Search each line below for the word "Weak" and list those that contain it.
:: Excerpted records ::
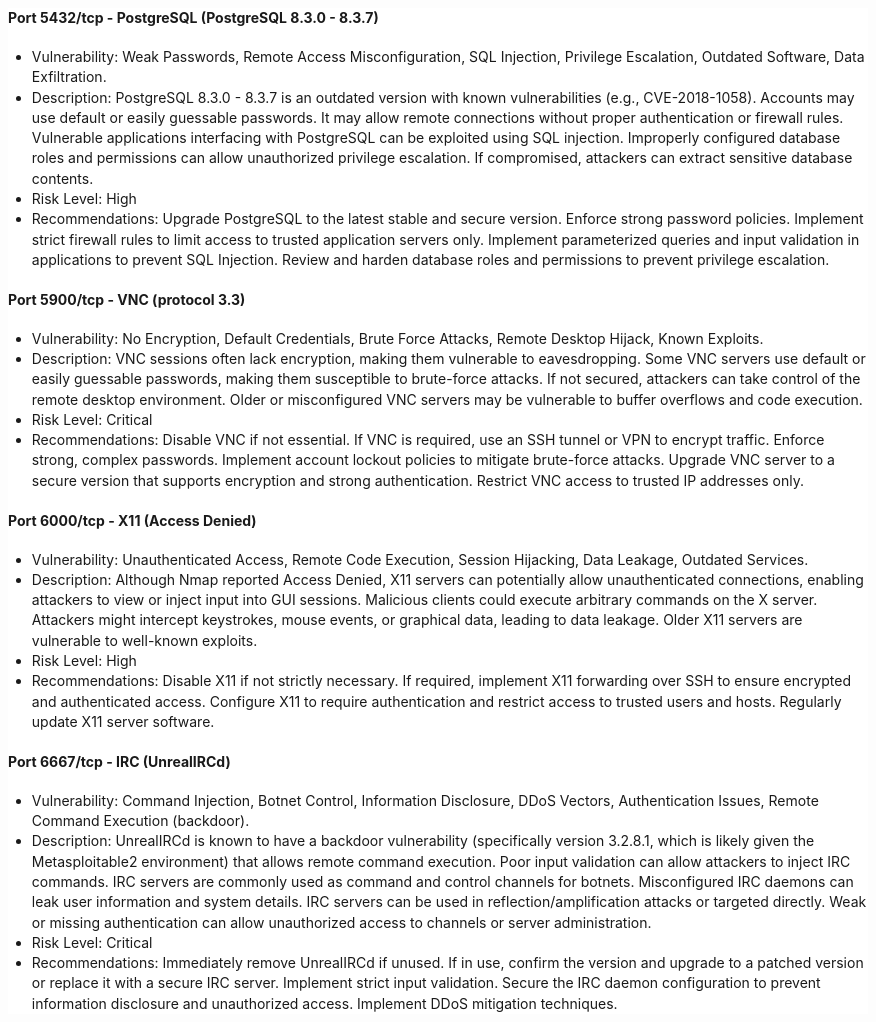 #### Port 5432/tcp - PostgreSQL (PostgreSQL 8.3.0 - 8.3.7)

*   Vulnerability: Weak Passwords, Remote Access Misconfiguration, SQL Injection, Privilege Escalation, Outdated Software, Data Exfiltration.
*   Description: PostgreSQL 8.3.0 - 8.3.7 is an outdated version with known vulnerabilities (e.g., CVE-2018-1058). Accounts may use default or easily guessable passwords. It may allow remote connections without proper authentication or firewall rules. Vulnerable applications interfacing with PostgreSQL can be exploited using SQL injection. Improperly configured database roles and permissions can allow unauthorized privilege escalation. If compromised, attackers can extract sensitive database contents.
*   Risk Level: High
*   Recommendations: Upgrade PostgreSQL to the latest stable and secure version. Enforce strong password policies. Implement strict firewall rules to limit access to trusted application servers only. Implement parameterized queries and input validation in applications to prevent SQL Injection. Review and harden database roles and permissions to prevent privilege escalation.

#### Port 5900/tcp - VNC (protocol 3.3)

*   Vulnerability: No Encryption, Default Credentials, Brute Force Attacks, Remote Desktop Hijack, Known Exploits.
*   Description: VNC sessions often lack encryption, making them vulnerable to eavesdropping. Some VNC servers use default or easily guessable passwords, making them susceptible to brute-force attacks. If not secured, attackers can take control of the remote desktop environment. Older or misconfigured VNC servers may be vulnerable to buffer overflows and code execution.
*   Risk Level: Critical
*   Recommendations: Disable VNC if not essential. If VNC is required, use an SSH tunnel or VPN to encrypt traffic. Enforce strong, complex passwords. Implement account lockout policies to mitigate brute-force attacks. Upgrade VNC server to a secure version that supports encryption and strong authentication. Restrict VNC access to trusted IP addresses only.

#### Port 6000/tcp - X11 (Access Denied)

*   Vulnerability: Unauthenticated Access, Remote Code Execution, Session Hijacking, Data Leakage, Outdated Services.
*   Description: Although Nmap reported Access Denied, X11 servers can potentially allow unauthenticated connections, enabling attackers to view or inject input into GUI sessions. Malicious clients could execute arbitrary commands on the X server. Attackers might intercept keystrokes, mouse events, or graphical data, leading to data leakage. Older X11 servers are vulnerable to well-known exploits.
*   Risk Level: High
*   Recommendations: Disable X11 if not strictly necessary. If required, implement X11 forwarding over SSH to ensure encrypted and authenticated access. Configure X11 to require authentication and restrict access to trusted users and hosts. Regularly update X11 server software.

#### Port 6667/tcp - IRC (UnrealIRCd)

*   Vulnerability: Command Injection, Botnet Control, Information Disclosure, DDoS Vectors, Authentication Issues, Remote Command Execution (backdoor).
*   Description: UnrealIRCd is known to have a backdoor vulnerability (specifically version 3.2.8.1, which is likely given the Metasploitable2 environment) that allows remote command execution. Poor input validation can allow attackers to inject IRC commands. IRC servers are commonly used as command and control channels for botnets. Misconfigured IRC daemons can leak user information and system details. IRC servers can be used in reflection/amplification attacks or targeted directly. Weak or missing authentication can allow unauthorized access to channels or server administration.
*   Risk Level: Critical
*   Recommendations: Immediately remove UnrealIRCd if unused. If in use, confirm the version and upgrade to a patched version or replace it with a secure IRC server. Implement strict input validation. Secure the IRC daemon configuration to prevent information disclosure and unauthorized access. Implement DDoS mitigation techniques.
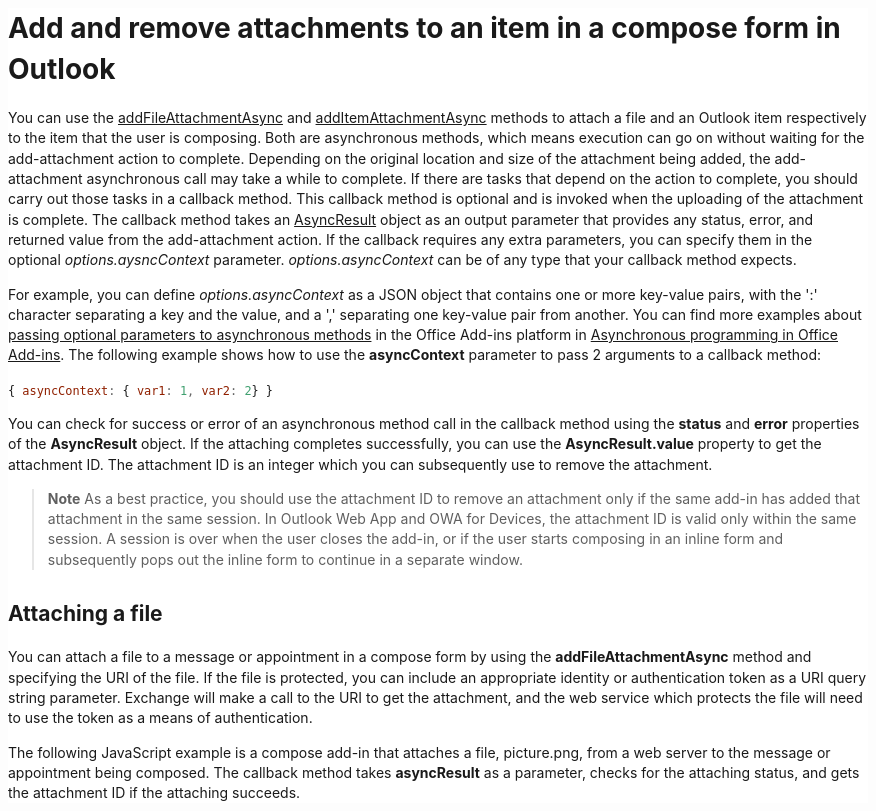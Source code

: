 
# Add and remove attachments to an item in a compose form in Outlook

You can use the [addFileAttachmentAsync](../../reference/outlook/Office.context.mailbox.item.md) and [addItemAttachmentAsync](../../reference/outlook/Office.context.mailbox.item.md) methods to attach a file and an Outlook item respectively to the item that the user is composing. Both are asynchronous methods, which means execution can go on without waiting for the add-attachment action to complete. Depending on the original location and size of the attachment being added, the add-attachment asynchronous call may take a while to complete. If there are tasks that depend on the action to complete, you should carry out those tasks in a callback method. This callback method is optional and is invoked when the uploading of the attachment is complete. The callback method takes an [AsyncResult](http://dev.outlook.com/reference/add-ins/simple-types.md) object as an output parameter that provides any status, error, and returned value from the add-attachment action. If the callback requires any extra parameters, you can specify them in the optional _options.aysncContext_ parameter. _options.asyncContext_ can be of any type that your callback method expects.

For example, you can define  _options.asyncContext_ as a JSON object that contains one or more key-value pairs, with the ':' character separating a key and the value, and a ',' separating one key-value pair from another. You can find more examples about [passing optional parameters to asynchronous methods](../../docs/develop/asynchronous-programming-in-office-add-ins.md#passing-optional-parameters-inline) in the Office Add-ins platform in [Asynchronous programming in Office Add-ins](../../docs/develop/asynchronous-programming-in-office-add-ins.md). The following example shows how to use the  **asyncContext** parameter to pass 2 arguments to a callback method:




```js
{ asyncContext: { var1: 1, var2: 2} }
```

You can check for success or error of an asynchronous method call in the callback method using the  **status** and **error** properties of the **AsyncResult** object. If the attaching completes successfully, you can use the **AsyncResult.value** property to get the attachment ID. The attachment ID is an integer which you can subsequently use to remove the attachment.


 >**Note**  As a best practice, you should use the attachment ID to remove an attachment only if the same add-in has added that attachment in the same session. In Outlook Web App and OWA for Devices, the attachment ID is valid only within the same session. A session is over when the user closes the add-in, or if the user starts composing in an inline form and subsequently pops out the inline form to continue in a separate window.


## Attaching a file

You can attach a file to a message or appointment in a compose form by using the  **addFileAttachmentAsync** method and specifying the URI of the file. If the file is protected, you can include an appropriate identity or authentication token as a URI query string parameter. Exchange will make a call to the URI to get the attachment, and the web service which protects the file will need to use the token as a means of authentication.

The following JavaScript example is a compose add-in that attaches a file, picture.png, from a web server to the message or appointment being composed. The callback method takes  **asyncResult** as a parameter, checks for the attaching status, and gets the attachment ID if the attaching succeeds.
:::
Solution for this exercise:
*   Vulnerability: Weak Passwords, Remote Access Misconfiguration, SQL Injection, Privilege Escalation, Outdated Software, Data Exfiltration.
*   Description: UnrealIRCd is known to have a backdoor vulnerability (specifically version 3.2.8.1, which is likely given the Metasploitable2 environment) that allows remote command execution. Poor input validation can allow attackers to inject IRC commands. IRC servers are commonly used as command and control channels for botnets. Misconfigured IRC daemons can leak user information and system details. IRC servers can be used in reflection/amplification attacks or targeted directly. Weak or missing authentication can allow unauthorized access to channels or server administration.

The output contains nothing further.